■ **PROBLEM TO WORK ON**: Using the entries below, write out the line with "- **Blocks**: Building", the line with "- Display hierarchies", and every line in between, exactly as each is written.

[Saved entries]
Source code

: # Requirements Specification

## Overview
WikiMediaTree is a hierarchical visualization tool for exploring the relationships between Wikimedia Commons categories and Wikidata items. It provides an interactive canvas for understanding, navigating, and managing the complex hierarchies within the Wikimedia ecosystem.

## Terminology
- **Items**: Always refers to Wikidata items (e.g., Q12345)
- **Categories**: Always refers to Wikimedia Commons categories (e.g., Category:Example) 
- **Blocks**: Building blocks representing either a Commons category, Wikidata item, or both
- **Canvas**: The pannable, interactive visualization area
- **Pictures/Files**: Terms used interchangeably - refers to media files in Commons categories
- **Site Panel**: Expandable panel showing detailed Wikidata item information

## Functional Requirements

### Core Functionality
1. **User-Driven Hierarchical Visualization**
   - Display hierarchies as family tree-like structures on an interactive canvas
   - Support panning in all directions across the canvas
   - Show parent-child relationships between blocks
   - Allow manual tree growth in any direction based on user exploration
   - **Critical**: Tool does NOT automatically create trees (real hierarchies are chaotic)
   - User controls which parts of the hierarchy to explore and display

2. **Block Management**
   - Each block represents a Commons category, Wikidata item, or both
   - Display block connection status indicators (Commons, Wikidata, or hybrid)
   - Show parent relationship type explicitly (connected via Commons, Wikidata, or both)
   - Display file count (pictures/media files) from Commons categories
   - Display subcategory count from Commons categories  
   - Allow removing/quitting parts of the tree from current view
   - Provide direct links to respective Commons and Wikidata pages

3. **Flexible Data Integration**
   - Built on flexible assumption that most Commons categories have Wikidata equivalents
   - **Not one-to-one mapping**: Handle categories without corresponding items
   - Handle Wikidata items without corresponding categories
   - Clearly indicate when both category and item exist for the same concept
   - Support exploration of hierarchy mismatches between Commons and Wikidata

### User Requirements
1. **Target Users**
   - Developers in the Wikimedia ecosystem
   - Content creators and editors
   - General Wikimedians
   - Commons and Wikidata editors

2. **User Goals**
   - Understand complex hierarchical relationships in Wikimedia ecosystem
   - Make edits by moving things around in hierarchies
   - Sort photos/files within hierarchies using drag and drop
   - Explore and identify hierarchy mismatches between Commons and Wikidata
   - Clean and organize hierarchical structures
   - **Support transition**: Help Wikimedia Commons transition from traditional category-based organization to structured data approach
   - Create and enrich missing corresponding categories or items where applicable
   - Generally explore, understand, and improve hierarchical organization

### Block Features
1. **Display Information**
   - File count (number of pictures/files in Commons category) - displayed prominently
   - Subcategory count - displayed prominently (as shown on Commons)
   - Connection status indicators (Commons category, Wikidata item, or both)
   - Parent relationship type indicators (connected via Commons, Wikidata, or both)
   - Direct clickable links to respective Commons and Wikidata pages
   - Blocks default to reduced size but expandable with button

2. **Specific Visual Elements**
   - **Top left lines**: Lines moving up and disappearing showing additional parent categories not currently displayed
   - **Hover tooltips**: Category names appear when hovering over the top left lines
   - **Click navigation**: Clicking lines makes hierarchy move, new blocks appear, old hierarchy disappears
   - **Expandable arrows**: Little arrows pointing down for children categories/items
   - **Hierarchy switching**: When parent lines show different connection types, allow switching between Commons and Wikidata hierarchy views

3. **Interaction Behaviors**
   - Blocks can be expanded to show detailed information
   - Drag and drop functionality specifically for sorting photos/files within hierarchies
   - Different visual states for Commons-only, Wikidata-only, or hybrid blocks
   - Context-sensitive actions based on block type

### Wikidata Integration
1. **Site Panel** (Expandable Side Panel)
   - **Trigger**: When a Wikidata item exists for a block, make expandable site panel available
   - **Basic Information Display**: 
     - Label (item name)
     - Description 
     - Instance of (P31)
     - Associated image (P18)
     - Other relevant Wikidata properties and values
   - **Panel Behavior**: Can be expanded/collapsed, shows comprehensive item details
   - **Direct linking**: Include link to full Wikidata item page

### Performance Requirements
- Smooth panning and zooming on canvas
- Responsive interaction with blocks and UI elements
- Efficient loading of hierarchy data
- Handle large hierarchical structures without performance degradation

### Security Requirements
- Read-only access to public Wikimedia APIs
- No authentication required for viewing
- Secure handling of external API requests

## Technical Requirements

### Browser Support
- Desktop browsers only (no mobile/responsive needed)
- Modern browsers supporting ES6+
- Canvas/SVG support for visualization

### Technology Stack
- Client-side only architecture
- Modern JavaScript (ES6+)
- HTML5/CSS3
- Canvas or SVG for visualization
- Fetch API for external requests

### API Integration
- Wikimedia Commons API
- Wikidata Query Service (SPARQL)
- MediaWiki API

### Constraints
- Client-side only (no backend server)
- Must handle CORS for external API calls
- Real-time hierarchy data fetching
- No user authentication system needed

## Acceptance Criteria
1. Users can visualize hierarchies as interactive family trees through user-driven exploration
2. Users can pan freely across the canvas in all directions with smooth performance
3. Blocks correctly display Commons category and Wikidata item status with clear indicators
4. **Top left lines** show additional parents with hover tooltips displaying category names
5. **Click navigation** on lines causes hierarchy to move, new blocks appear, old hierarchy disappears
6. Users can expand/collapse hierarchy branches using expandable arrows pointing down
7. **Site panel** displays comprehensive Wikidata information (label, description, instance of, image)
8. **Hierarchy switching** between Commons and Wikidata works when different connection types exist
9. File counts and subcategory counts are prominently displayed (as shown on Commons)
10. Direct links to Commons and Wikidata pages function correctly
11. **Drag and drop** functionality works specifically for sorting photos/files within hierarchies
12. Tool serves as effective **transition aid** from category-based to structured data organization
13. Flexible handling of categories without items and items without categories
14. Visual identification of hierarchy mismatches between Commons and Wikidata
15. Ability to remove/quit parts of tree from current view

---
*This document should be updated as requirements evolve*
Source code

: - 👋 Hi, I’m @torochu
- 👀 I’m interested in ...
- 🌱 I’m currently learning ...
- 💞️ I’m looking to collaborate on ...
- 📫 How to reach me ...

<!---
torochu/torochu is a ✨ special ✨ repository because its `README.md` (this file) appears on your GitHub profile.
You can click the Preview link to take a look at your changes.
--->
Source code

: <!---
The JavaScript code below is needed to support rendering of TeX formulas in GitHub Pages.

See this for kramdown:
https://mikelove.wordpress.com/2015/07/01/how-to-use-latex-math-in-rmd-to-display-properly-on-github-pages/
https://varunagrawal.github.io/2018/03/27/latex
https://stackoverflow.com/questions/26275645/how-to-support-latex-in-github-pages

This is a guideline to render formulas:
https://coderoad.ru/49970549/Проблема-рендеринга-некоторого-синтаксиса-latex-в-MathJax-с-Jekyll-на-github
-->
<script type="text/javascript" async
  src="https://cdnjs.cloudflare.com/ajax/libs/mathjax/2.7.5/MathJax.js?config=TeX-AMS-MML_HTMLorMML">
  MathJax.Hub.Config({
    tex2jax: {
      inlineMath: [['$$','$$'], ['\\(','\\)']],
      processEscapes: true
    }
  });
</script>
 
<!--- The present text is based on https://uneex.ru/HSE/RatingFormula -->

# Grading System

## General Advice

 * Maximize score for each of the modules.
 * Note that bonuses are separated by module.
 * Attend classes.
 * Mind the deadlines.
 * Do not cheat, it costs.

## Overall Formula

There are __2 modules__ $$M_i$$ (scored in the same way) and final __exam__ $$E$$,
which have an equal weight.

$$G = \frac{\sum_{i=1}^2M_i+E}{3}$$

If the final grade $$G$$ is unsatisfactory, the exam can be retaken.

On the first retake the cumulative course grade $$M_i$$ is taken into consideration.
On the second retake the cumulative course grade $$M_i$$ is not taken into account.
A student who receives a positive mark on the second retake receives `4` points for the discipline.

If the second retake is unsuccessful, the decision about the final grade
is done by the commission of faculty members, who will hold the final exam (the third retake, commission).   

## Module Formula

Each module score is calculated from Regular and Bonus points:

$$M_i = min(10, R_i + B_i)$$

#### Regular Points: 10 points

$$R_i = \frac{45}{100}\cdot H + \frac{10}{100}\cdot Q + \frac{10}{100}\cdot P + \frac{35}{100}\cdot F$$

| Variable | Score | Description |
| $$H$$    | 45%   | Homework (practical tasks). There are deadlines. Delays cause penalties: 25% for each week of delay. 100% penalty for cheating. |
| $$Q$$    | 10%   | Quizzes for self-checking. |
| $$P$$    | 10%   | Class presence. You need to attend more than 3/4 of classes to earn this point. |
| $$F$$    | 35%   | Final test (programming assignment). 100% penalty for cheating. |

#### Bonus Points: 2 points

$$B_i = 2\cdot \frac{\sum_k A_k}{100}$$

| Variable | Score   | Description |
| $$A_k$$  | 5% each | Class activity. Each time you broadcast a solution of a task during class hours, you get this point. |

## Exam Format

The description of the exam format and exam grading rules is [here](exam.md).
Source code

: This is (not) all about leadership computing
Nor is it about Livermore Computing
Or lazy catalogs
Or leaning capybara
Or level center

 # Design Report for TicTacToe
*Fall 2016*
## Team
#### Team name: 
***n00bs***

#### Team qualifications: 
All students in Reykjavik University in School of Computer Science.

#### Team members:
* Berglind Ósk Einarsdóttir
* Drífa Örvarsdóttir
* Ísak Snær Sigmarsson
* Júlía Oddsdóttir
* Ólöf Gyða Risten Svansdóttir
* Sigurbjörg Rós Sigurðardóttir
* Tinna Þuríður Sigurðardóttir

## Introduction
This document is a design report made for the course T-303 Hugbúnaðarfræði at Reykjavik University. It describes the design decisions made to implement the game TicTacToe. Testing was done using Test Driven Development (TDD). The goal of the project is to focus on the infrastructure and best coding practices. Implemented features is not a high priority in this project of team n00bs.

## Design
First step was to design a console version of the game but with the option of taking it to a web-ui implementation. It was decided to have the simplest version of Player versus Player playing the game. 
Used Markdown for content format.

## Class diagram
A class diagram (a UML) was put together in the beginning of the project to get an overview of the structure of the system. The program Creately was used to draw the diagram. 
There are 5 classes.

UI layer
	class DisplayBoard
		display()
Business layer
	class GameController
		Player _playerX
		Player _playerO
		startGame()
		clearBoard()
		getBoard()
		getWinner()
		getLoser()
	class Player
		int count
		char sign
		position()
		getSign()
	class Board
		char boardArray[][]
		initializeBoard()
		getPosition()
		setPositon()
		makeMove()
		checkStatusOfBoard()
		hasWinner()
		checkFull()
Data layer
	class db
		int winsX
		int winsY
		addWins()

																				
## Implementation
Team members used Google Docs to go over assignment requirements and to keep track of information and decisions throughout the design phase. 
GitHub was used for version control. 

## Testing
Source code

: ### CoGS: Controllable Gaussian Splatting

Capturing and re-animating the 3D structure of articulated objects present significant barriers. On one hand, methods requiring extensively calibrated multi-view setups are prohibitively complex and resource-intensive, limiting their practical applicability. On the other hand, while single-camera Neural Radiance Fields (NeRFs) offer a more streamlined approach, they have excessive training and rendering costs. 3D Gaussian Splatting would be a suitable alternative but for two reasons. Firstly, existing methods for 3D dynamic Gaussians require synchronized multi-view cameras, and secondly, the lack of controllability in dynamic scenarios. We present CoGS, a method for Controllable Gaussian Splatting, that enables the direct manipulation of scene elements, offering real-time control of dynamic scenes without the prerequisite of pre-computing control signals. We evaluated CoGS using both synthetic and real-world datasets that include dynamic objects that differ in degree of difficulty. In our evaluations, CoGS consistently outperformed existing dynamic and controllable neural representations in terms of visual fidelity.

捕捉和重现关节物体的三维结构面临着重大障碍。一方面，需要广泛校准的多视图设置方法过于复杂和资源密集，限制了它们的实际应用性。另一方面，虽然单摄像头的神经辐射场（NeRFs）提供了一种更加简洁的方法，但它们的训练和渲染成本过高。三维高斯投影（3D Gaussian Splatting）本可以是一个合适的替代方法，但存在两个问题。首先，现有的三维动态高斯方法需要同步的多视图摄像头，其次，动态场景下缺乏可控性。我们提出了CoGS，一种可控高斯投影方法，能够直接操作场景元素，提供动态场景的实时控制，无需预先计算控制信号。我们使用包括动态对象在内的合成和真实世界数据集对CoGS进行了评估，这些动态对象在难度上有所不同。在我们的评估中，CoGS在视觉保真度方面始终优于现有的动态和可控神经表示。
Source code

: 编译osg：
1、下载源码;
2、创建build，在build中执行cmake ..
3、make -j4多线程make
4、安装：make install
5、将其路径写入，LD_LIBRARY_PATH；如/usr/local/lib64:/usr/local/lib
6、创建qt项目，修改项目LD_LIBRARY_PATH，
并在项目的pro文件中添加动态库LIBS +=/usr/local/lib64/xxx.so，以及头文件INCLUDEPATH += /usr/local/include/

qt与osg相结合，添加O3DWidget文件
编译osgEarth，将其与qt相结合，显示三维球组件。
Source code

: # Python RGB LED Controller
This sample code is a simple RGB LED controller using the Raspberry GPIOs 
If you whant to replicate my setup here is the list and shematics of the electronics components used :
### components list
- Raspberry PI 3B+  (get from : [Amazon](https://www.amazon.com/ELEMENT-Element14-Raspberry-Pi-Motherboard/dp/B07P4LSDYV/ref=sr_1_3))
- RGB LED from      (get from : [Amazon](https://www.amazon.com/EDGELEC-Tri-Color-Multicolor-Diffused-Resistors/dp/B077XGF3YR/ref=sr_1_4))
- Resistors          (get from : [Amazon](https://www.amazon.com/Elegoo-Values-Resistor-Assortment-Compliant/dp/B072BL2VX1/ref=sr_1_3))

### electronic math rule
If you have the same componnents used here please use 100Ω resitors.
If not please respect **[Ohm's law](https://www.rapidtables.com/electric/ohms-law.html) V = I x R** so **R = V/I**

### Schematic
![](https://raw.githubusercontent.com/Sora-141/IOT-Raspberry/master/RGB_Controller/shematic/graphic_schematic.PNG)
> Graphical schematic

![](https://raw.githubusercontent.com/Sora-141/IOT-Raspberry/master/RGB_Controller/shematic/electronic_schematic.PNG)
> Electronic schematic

■ **RESULT FOR THIS TASK**:
- **Blocks**: Building blocks representing either a Commons category, Wikidata item, or both
- **Canvas**: The pannable, interactive visualization area
- **Pictures/Files**: Terms used interchangeably - refers to media files in Commons categories
- **Site Panel**: Expandable panel showing detailed Wikidata item information

## Functional Requirements

### Core Functionality
1. **User-Driven Hierarchical Visualization**
   - Display hierarchies as family tree-like structures on an interactive canvas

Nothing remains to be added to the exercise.